Should the word "argument" occur in a line of the records, copy that line.

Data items
- Opening Delimiter -

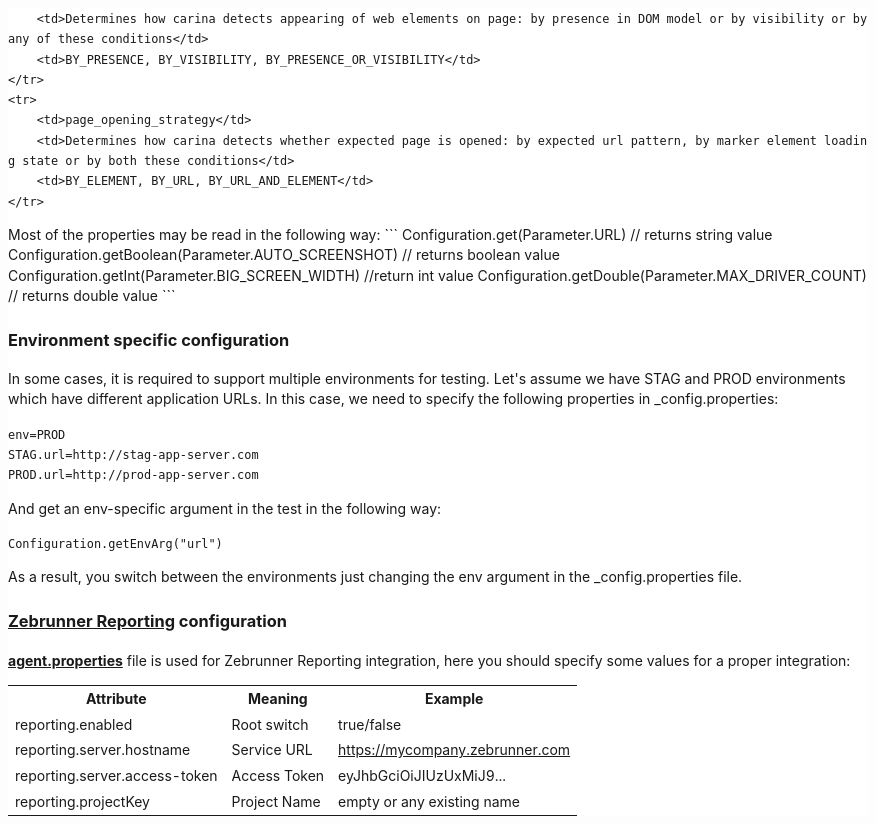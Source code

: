 		<td>Determines how carina detects appearing of web elements on page: by presence in DOM model or by visibility or by any of these conditions</td>
		<td>BY_PRESENCE, BY_VISIBILITY, BY_PRESENCE_OR_VISIBILITY</td>
	</tr>
	<tr>
		<td>page_opening_strategy</td>
		<td>Determines how carina detects whether expected page is opened: by expected url pattern, by marker element loading state or by both these conditions</td>
		<td>BY_ELEMENT, BY_URL, BY_URL_AND_ELEMENT</td>
	</tr>
</table>
Most of the properties may be read in the following way:
```
Configuration.get(Parameter.URL) // returns string value
Configuration.getBoolean(Parameter.AUTO_SCREENSHOT) // returns boolean value
Configuration.getInt(Parameter.BIG_SCREEN_WIDTH) //return int value
Configuration.getDouble(Parameter.MAX_DRIVER_COUNT) // returns double value
```

### Environment specific configuration
In some cases, it is required to support multiple environments for testing. Let's assume we have STAG and PROD environments which have different application URLs. In this case, we need to specify the following properties in _config.properties:
```
env=PROD
STAG.url=http://stag-app-server.com
PROD.url=http://prod-app-server.com
```

And get an env-specific argument in the test in the following way:
```
Configuration.getEnvArg("url")
```
As a result, you switch between the environments just changing the env argument in the _config.properties file.

### [Zebrunner Reporting](https://zebrunner.com/documentation/agents/testng) configuration
[**agent.properties**](https://github.com/qaprosoft/carina-demo/blob/master/src/main/resources/agent.properties) file is used for Zebrunner Reporting integration, here you should specify some values for a proper integration:<table>
	<tr>
		<th>Attribute</th>
		<th>Meaning</th>
		<th>Example</th>
	</tr>
	<tr>
		<td>reporting.enabled</td>
		<td>Root switch</td>
		<td>true/false</td>
	</tr>
	<tr>
		<td>reporting.server.hostname</td>
		<td>Service URL</td>
		<td>https://mycompany.zebrunner.com</td>
	</tr>
	<tr>
		<td>reporting.server.access-token</td>
		<td>Access Token</td>
		<td>eyJhbGciOiJIUzUxMiJ9...</td>
	</tr>
	<tr>
		<td>reporting.projectKey</td>
		<td>Project Name</td>
		<td>empty or any existing name</td>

- Closing Delimiter -

RESPONSE TO THIS TASK:
And get an env-specific argument in the test in the following way:
As a result, you switch between the environments just changing the env argument in the _config.properties file.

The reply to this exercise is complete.